Bouey knife (Bowie knife) (Jan. 25, 1836)

James Harbeck jharbeck at SYMPATICO.CA
Sat Jun 23 22:39:23 UTC 2007


>"Buidhe" indicates that the vowel is [u]. But where does the English
>spelling, "Bowie," which has plausibly led to the spelling
>pronunciation with [o], come from?

"Buidhe" doesn't necessarily make the main vowel
"u" -- in fact, I would normally read it as
[bwij@]: "broad" b (Irish has "broad" and
"narrow" consonants, and many of the written
vowels are just there to indicate the consonant
quality), meaning put a superscript w after it,
followed by [ij@] ("narrow" dh is a palatal
glide, same as "narrow" gh). Depending on
dialect, you could get [bij@] or [bwij@] or, I
suppose, [buij@]. The main vowel should be [i],
and the u is an on-glide. To get to "Bowie" from
it, just make that on-glide a little longer --
take it up to a full syllable of its own -- but
keep the rest the same, and from that, lower the
vowel in the first syllable a bit.
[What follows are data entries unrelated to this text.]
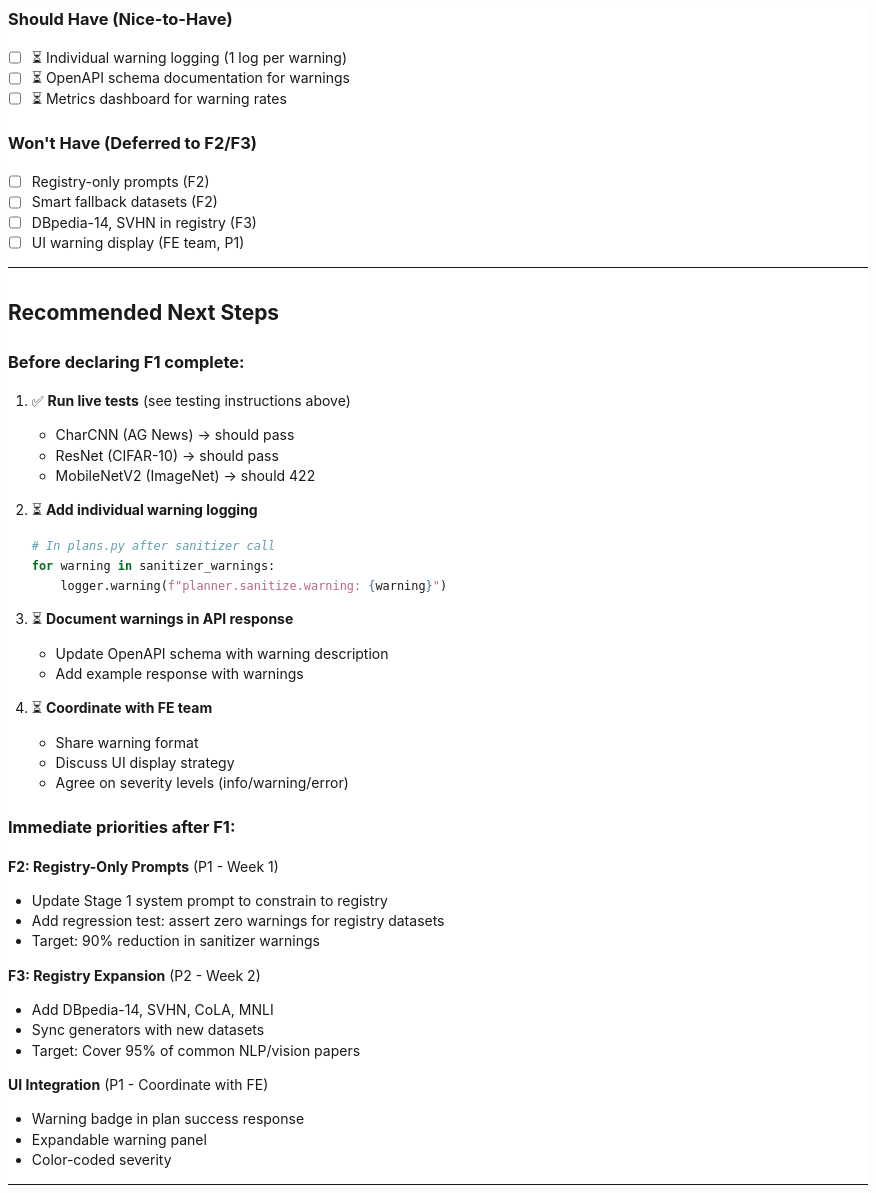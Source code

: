 ### **Should Have (Nice-to-Have)**
- [ ] ⏳ Individual warning logging (1 log per warning)
- [ ] ⏳ OpenAPI schema documentation for warnings
- [ ] ⏳ Metrics dashboard for warning rates

### **Won't Have (Deferred to F2/F3)**
- [ ] Registry-only prompts (F2)
- [ ] Smart fallback datasets (F2)
- [ ] DBpedia-14, SVHN in registry (F3)
- [ ] UI warning display (FE team, P1)

---

## **Recommended Next Steps**

### **Before declaring F1 complete:**

1. ✅ **Run live tests** (see testing instructions above)
   - CharCNN (AG News) → should pass
   - ResNet (CIFAR-10) → should pass
   - MobileNetV2 (ImageNet) → should 422

2. ⏳ **Add individual warning logging**
   ```python
   # In plans.py after sanitizer call
   for warning in sanitizer_warnings:
       logger.warning(f"planner.sanitize.warning: {warning}")
   ```

3. ⏳ **Document warnings in API response**
   - Update OpenAPI schema with warning description
   - Add example response with warnings

4. ⏳ **Coordinate with FE team**
   - Share warning format
   - Discuss UI display strategy
   - Agree on severity levels (info/warning/error)

### **Immediate priorities after F1:**

**F2: Registry-Only Prompts** (P1 - Week 1)
- Update Stage 1 system prompt to constrain to registry
- Add regression test: assert zero warnings for registry datasets
- Target: 90% reduction in sanitizer warnings

**F3: Registry Expansion** (P2 - Week 2)
- Add DBpedia-14, SVHN, CoLA, MNLI
- Sync generators with new datasets
- Target: Cover 95% of common NLP/vision papers

**UI Integration** (P1 - Coordinate with FE)
- Warning badge in plan success response
- Expandable warning panel
- Color-coded severity

---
A lot of the
Anglicizations of Irish names mutate them
somewhat. Those with an interest in that
particular subject might find Brian Friel's play
_Translations_ of some interest -- it has a bit
with English surveyors coming up with versions of
Irish place names: "báile beag", which means
"little town" or "village" and would be something
on the order of [balj@ bj at g] but with the j
superscript, becomes "Ballybeg", for instance.

James Harbeck.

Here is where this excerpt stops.